• ASSIGNMENT: Every line below between the line holding "Can be overridden" and the line holding "strange plots since", inclusive, should be repeated exactly, and all other lines omitted.

(Stored data)
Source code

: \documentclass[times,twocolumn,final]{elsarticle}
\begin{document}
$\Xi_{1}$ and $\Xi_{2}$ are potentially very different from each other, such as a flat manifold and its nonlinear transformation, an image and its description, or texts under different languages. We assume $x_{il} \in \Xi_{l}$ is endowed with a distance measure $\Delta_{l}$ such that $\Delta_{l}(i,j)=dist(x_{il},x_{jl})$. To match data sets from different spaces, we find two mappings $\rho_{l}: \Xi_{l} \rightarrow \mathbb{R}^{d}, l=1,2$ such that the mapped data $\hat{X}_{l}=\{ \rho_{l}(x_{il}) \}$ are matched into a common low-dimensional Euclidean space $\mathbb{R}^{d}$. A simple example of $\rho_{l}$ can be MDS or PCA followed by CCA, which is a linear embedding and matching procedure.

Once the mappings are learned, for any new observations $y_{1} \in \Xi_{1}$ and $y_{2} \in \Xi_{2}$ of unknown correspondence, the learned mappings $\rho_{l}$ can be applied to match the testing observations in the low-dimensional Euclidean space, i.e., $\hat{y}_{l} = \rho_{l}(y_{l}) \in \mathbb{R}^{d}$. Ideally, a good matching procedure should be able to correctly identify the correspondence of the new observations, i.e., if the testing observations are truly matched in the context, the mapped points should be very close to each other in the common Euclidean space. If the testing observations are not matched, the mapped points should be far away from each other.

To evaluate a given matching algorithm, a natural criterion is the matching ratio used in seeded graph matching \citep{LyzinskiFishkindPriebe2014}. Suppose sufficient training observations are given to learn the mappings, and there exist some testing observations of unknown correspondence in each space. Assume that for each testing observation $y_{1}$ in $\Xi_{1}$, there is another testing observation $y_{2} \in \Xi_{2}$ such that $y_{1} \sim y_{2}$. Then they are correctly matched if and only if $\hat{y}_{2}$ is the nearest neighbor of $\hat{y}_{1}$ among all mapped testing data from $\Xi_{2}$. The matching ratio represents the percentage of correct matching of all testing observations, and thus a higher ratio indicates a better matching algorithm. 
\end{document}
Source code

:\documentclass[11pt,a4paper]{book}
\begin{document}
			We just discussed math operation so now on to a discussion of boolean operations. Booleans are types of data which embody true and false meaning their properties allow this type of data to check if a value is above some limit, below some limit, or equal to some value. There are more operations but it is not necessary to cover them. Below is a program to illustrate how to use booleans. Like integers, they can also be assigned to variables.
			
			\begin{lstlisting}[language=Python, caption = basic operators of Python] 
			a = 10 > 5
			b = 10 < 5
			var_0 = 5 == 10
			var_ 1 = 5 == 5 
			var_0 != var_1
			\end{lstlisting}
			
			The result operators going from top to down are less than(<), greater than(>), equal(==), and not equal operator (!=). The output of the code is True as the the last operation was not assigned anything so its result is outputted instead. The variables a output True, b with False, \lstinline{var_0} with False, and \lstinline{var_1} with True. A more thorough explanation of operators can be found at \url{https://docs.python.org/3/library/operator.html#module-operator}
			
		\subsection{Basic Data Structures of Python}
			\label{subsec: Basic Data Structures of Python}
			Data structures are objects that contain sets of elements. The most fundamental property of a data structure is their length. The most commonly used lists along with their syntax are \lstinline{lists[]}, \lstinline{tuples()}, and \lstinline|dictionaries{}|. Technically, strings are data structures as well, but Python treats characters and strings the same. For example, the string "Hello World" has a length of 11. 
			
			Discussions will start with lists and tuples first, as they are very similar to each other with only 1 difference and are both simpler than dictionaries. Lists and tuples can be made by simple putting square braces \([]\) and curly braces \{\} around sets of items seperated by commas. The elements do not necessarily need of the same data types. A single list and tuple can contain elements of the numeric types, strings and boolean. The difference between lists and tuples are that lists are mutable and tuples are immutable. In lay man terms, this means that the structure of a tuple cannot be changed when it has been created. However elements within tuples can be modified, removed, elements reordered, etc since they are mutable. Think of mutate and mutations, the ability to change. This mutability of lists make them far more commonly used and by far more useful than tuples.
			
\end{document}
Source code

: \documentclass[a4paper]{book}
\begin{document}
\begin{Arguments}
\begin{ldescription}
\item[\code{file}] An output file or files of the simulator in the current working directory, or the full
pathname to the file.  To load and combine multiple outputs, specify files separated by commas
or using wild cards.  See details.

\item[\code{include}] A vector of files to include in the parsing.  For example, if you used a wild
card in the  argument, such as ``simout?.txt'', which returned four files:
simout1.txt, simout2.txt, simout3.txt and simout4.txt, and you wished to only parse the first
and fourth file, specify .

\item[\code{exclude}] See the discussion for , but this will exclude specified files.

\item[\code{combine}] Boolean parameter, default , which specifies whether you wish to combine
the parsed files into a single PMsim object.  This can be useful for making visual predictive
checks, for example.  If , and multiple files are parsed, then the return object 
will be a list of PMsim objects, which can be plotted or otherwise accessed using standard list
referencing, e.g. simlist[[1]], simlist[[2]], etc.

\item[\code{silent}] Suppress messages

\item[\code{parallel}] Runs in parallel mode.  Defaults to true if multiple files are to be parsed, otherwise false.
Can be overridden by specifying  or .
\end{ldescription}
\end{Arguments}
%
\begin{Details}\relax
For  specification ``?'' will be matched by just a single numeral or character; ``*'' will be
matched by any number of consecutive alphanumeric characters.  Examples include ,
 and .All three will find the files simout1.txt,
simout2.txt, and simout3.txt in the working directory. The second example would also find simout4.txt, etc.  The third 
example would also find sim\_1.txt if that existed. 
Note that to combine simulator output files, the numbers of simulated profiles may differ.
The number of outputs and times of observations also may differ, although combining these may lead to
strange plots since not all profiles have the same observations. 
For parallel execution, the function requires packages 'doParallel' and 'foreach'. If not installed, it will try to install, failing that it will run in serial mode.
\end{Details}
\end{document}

• RESULT OF THIS TASK:
Can be overridden by specifying  or .
\end{ldescription}
\end{Arguments}
%
\begin{Details}\relax
For  specification ``?'' will be matched by just a single numeral or character; ``*'' will be
matched by any number of consecutive alphanumeric characters.  Examples include ,
 and .All three will find the files simout1.txt,
simout2.txt, and simout3.txt in the working directory. The second example would also find simout4.txt, etc.  The third 
example would also find sim\_1.txt if that existed. 
Note that to combine simulator output files, the numbers of simulated profiles may differ.
The number of outputs and times of observations also may differ, although combining these may lead to
strange plots since not all profiles have the same observations. 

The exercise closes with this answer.